The inquest also heard from two doctors who prepared reports into Millah's death, Rockhampton forensic pathologist Dr Nigel Buxton and Gold Coast neonatal paediatrician Pita Birch.
Appearing by phone, Dr Buxton testified that Millah's skull had been fractured in two places, near the temple on each side of her head, and he believed the more severe of those fractures was likely caused by her being dropped to the floor.
He told the inquest the second fracture might have been the result of birth trauma, though he had only come across three similar instances in his 40-year-career.
Dr Buxton also testified that he believed while it was not possible to exclude head trauma as contributing to Millah's death, it should be listed as a contributing cause in the coroner's report, rather than the actual cause of death.
Also appearing by phone, Dr Birch testified Millah might have had a chance of survival, despite the extent of her infection, had she received early antibiotics and resuscitation and been transferred to a "tertiary or level 6 unit" such as the Gold Coast Hospital or the Mater Mothers' Hospital.
"I think... there was a chance she would have survived," he said.
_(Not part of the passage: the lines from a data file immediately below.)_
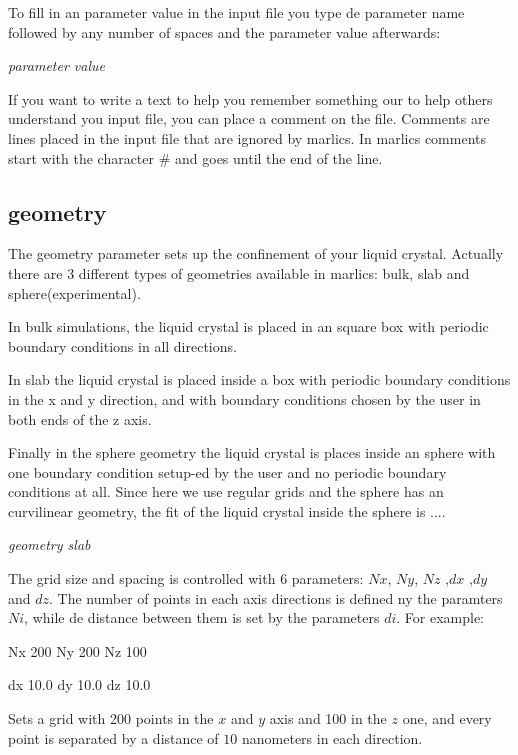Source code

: \documentclass{article}
\newcommand{\consoleline}[2][0.5cm]
{\vspace{#1}
\textit{{#2}}
\vspace{#1}
}
\begin{document}
To fill in an parameter value in the input file you type de parameter name followed by any number of spaces and the parameter value afterwards:

\consoleline{parameter   value}

If you want to write a text to help you remember something our to help others understand you input file, you can place a comment on the file. Comments are lines placed in the input file that are ignored by marlics. In marlics comments start with the character \# and goes until the end of the line.

\subsection{geometry}


The geometry parameter sets up the confinement of your liquid crystal. Actually there are 3 different types of geometries available in marlics: bulk, slab and sphere(experimental).

In bulk simulations, the liquid crystal is placed in an square box with periodic boundary conditions in all directions.

In slab the liquid crystal is placed inside a box with periodic boundary conditions in the x and y direction, and with boundary conditions chosen by the user in both ends of the z axis.

Finally in the sphere geometry the liquid crystal is places inside an sphere with one boundary condition setup-ed by the user and no periodic boundary conditions at all. Since here we use regular grids and the sphere has an curvilinear geometry, the fit of the liquid crystal inside the sphere is ....

\consoleline{geometry  slab}

The grid size and spacing is controlled with 6 parameters: $Nx$, $Ny$, $Nz$ ,$dx$ ,$dy$ and $dz$. The number of points in each axis directions is defined ny the paramters $Ni$, while de distance between them is set by the parameters $di$. For example:

Nx 200             %
Ny 200             %
Nz 100             %


dx        10.0    %
dy        10.0    %
dz        10.0    %

Sets a grid with 200 points in the $x$ and $y$ axis and 100 in the $z$ one, and every point is separated by a distance of $10$ nanometers in each direction.
\end{document}
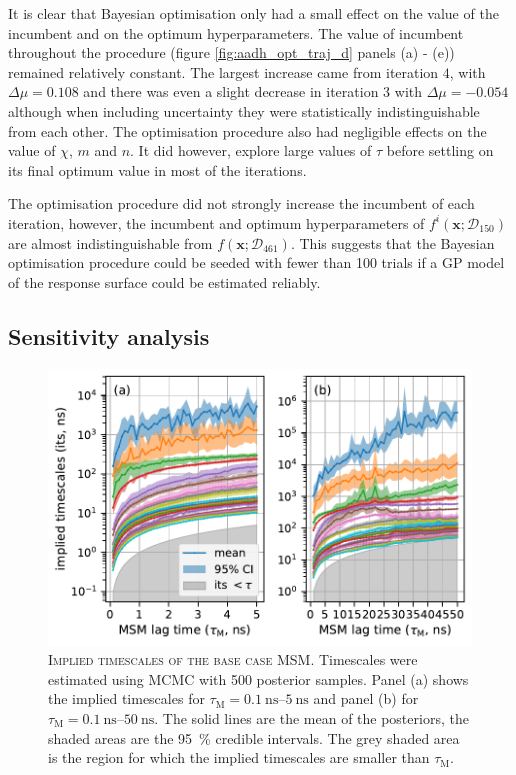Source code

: It is clear that Bayesian optimisation only had a small effect on the value of the incumbent and on the optimum hyperparameters.  The value of incumbent throughout the procedure (figure \ref{fig:aadh_opt_traj_d} panels (a) - (e)) remained relatively constant. The largest increase came from iteration $4$, with $\Delta \mu = 0.108$ and there was even a slight decrease in iteration $3$ with $\Delta \mu = -0.054$ although when including  uncertainty they were statistically indistinguishable from each other. The optimisation procedure also had negligible effects on the value of $\chi$, $m$ and $n$. It did however, explore large values of  $\tau$ before settling on its final optimum value in most of the iterations.

The optimisation procedure did not strongly increase the incumbent of each iteration, however, the incumbent and optimum hyperparameters of  $f^{i}\left(\mathbf{x};\mathcal{D}_{150}\right)$ are almost indistinguishable from $f\left(\mathbf{x};\mathcal{D}_{461}\right)$. This suggests that the Bayesian optimisation procedure could be seeded with fewer than \num{100} trials if a GP model of the response surface could be estimated reliably. 

\subsection{Sensitivity analysis}\label{sec:aadh_sens_analysis}

\begin{figure}
    \centering
    \includegraphics[width=0.8\linewidth]{chapters/msm_optimization/figures/aadh_implied_timescales.pdf}
    \caption[Implied timescales of the base case MSM]{\textsc{Implied timescales of the base case MSM}. Timescales were estimated using MCMC with \num{500} posterior samples. Panel (a) shows the implied timescales for $\tau_{\mathrm{M}} = \SIrange[range-phrase=\text{--}]{0.1}{5}{\nano\second}$  and panel (b) for $\tau_{\mathrm{M}} = \SIrange[range-phrase=\text{--}]{0.1}{50}{\nano\second}$. The solid lines are the mean of the posteriors, the shaded areas are the  \SI{95}{\percent} credible intervals. The grey shaded area is the region for which the implied timescales are smaller than $\tau_{\mathrm{M}}$.}\label{fig:aadh_its}
\end{figure}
"(But) it would have been an uphill battle, and there needed to be a lot of things that happened well."
Dr Birch said he suspected things going wrong from the beginning contributed to ongoing errors made by the team, including the delay in charting antibiotics and the fact they were not eventually administered.
"If you look at team dynamics and crisis resource management processes, having that stress, having it go badly from the beginning does not help pull the team together so things can continue," he said.
Dr Birch agreed with Ms Blattman that if IV access had been established at 12.23am, administering antibiotics should have been the "absolute priority".
But he also testified the failure to administer antibiotics and the delay in resuscitation at the outset "did not fall outside what could be expected" in a small special care nursery, given the inordinate stress the team was under without a neonatologist or a neonatal intensive care unit.
The inquest is set to conclude today.